::: Data supplied
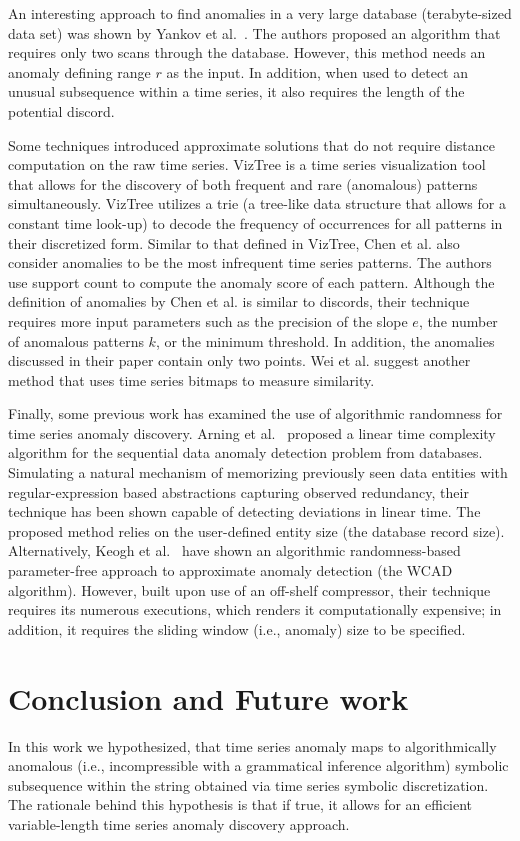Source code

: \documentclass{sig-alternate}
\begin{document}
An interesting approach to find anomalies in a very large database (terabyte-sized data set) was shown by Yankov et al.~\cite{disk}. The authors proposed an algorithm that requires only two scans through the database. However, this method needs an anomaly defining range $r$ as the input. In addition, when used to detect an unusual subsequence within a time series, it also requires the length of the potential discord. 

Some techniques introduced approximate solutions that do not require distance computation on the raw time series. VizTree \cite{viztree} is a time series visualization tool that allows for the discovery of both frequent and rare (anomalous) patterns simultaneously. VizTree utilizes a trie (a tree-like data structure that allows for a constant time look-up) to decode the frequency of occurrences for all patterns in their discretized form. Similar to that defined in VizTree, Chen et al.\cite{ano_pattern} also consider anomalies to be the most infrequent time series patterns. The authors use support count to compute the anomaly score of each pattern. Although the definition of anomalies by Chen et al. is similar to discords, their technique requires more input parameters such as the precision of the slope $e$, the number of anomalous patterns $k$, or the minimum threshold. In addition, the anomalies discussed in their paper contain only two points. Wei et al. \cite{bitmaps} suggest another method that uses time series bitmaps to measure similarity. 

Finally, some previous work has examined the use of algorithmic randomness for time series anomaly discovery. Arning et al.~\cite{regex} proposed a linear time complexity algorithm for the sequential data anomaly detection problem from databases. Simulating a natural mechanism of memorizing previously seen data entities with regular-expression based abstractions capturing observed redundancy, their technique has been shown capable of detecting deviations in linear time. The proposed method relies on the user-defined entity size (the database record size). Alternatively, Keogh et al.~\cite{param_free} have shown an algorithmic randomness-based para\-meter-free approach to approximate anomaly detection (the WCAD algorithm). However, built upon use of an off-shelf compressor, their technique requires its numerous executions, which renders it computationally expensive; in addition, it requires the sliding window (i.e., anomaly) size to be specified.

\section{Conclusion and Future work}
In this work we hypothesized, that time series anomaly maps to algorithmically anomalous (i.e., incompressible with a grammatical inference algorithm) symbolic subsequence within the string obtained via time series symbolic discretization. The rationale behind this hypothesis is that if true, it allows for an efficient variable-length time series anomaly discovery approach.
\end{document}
::::::
::: Data supplied
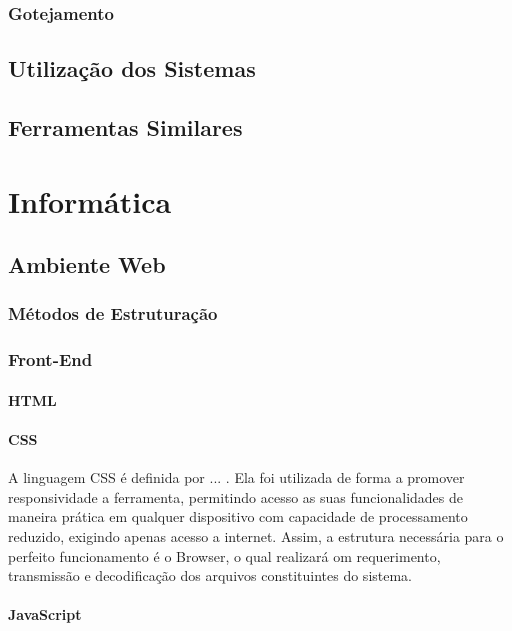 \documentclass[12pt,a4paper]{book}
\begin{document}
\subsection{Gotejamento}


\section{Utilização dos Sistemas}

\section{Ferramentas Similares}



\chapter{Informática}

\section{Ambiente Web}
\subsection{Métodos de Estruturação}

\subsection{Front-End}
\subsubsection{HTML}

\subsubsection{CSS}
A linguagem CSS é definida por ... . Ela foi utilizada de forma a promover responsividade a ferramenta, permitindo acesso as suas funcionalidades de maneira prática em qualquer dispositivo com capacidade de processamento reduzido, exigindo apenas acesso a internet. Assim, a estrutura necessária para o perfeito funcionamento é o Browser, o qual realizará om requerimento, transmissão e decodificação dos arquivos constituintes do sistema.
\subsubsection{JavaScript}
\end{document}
::::::
Activity: If a line of the data holds the string "anomalous", list it.

Solution for this exercise:
Some techniques introduced approximate solutions that do not require distance computation on the raw time series. VizTree \cite{viztree} is a time series visualization tool that allows for the discovery of both frequent and rare (anomalous) patterns simultaneously. VizTree utilizes a trie (a tree-like data structure that allows for a constant time look-up) to decode the frequency of occurrences for all patterns in their discretized form. Similar to that defined in VizTree, Chen et al.\cite{ano_pattern} also consider anomalies to be the most infrequent time series patterns. The authors use support count to compute the anomaly score of each pattern. Although the definition of anomalies by Chen et al. is similar to discords, their technique requires more input parameters such as the precision of the slope $e$, the number of anomalous patterns $k$, or the minimum threshold. In addition, the anomalies discussed in their paper contain only two points. Wei et al. \cite{bitmaps} suggest another method that uses time series bitmaps to measure similarity. 
In this work we hypothesized, that time series anomaly maps to algorithmically anomalous (i.e., incompressible with a grammatical inference algorithm) symbolic subsequence within the string obtained via time series symbolic discretization. The rationale behind this hypothesis is that if true, it allows for an efficient variable-length time series anomaly discovery approach.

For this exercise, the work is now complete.